# A JD that I could even like



## ropari (Sep 17, 2003)

Now this would be a good JD!...except it is such an ugly color. 

http://cgi.ebay.com/ws/eBayISAPI.dll?ViewItem&item=2390320263


----------



## guest (Sep 16, 2003)

funny what deere lovers will do.. man those are huge tires on that thing.. 

needs shiny hubs..


----------



## Ed_GT5000 (Sep 30, 2003)

It will be fun to see what the deere lovers say about that. I have seen craftsmans painted to look like deeres and the deere lovers get bent out of shape. Don't know why, Isn't imitation the best form of flattery? Or is it a deception thing?


----------



## ropari (Sep 17, 2003)

Sorry Ed-

I don't think it is flattery... more like fantasy... when a person has to go out and buy a real, good, tractor then paint it and pretend there is a good JD made. I'd call that denial. Too bad it is such an ugly color! I'd like to see the color in a bout a week...after the poor thing turns red from shame.
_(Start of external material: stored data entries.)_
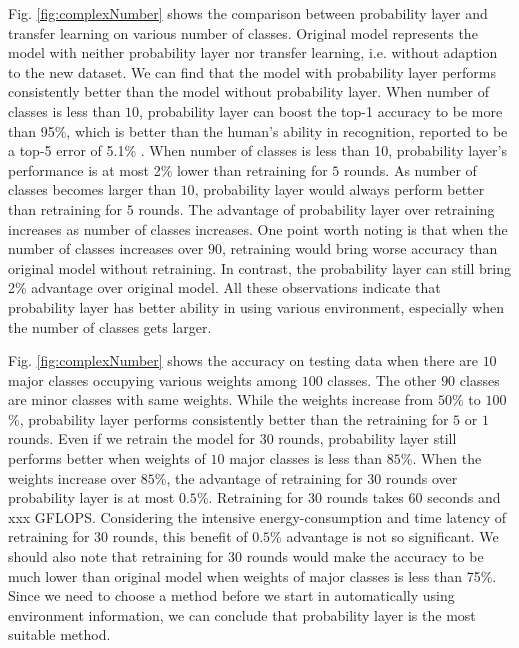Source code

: \documentclass{article}
\begin{document}
Fig. \ref{fig:complexNumber} shows the comparison between probability layer and transfer learning on various number of classes. Original model represents the model with neither probability layer nor transfer learning, i.e. without adaption to the new dataset. We can find that the model with probability layer performs consistently better than the model without probability layer. When number of classes is less than $10$, probability layer can boost the top-1 accuracy to be more than 95\%, which is better than the human's ability in recognition, reported to be a top-5 error of 5.1\% \cite{russakovsky2015imagenet}. When number of classes is less than 10, probability layer's performance is at most 2\% lower than retraining for $5$ rounds. As number of classes becomes larger than $10$, probability layer would always perform better than retraining for $5$ rounds. The advantage of probability layer over retraining increases as number of classes increases. One point worth noting is that when the number of classes increases over $90$, retraining would bring worse accuracy than original model without retraining. In contrast, the probability layer can still bring 2\% advantage over original model. All these observations indicate that probability layer has better ability in using various environment, especially when the number of classes gets larger.

Fig. \ref{fig:complexNumber} shows the accuracy on testing data when there are $10$ major classes occupying various weights among $100$ classes. The other $90$ classes are minor classes with same weights. While the weights increase from $50$\% to $100$\%, probability layer performs consistently better than the retraining for $5$ or $1$ rounds. Even if we retrain the model for $30$ rounds, probability layer still performs better when weights of $10$ major classes is less than $85$\%. When the weights increase over $85$\%, the advantage of retraining for $30$ rounds over probability layer is at most $0.5$\%. Retraining for $30$ rounds takes $60$ seconds and xxx GFLOPS. Considering the intensive energy-consumption and time latency of retraining for $30$ rounds, this benefit of $0.5$\% advantage is not so significant. We should also note that retraining for $30$ rounds would make the accuracy to be much lower than original model when weights of major classes is less than 75\%. Since we need to choose a method before we start in automatically using environment information, we can conclude that probability layer is the most suitable method.
\end{document}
He probably did it to the high wheeler (more visible) so people could see he was the only one who had a Deere that didn't break down.

:^)


----------



## bontai Joe (Sep 16, 2003)

I like the color. But then, I think all tractors should be green. Sure to start a conversation amongst Deere owners. I like the Case/Ingersoll tractors except for the color. I'm not real partial to the orange/red they use.


----------



## Ingersoll444 (Sep 17, 2003)

must have wanted people to THINK he had a JD, but realy wanted the BEST GT.


----------



## guest (Sep 16, 2003)

> _Originally posted by Ingersoll444 _
> *must have wanted people to THINK he had a JD, but realy wanted the BEST GT.  *


if that were the case.. wouldnt he have had a simplicity? :furious:


----------



## Willie Nunez (Feb 25, 2004)

That's right John, the Legacy XL is the best, and just under it is the GTH2548.


----------



## guest (Sep 16, 2003)

Oh yeah... the legacy XL is real real nice.. but its a little too rich for my blood... not sure if thats the way the saying goes.. what i am saying is 10-12K is a little more than i could afford to spend...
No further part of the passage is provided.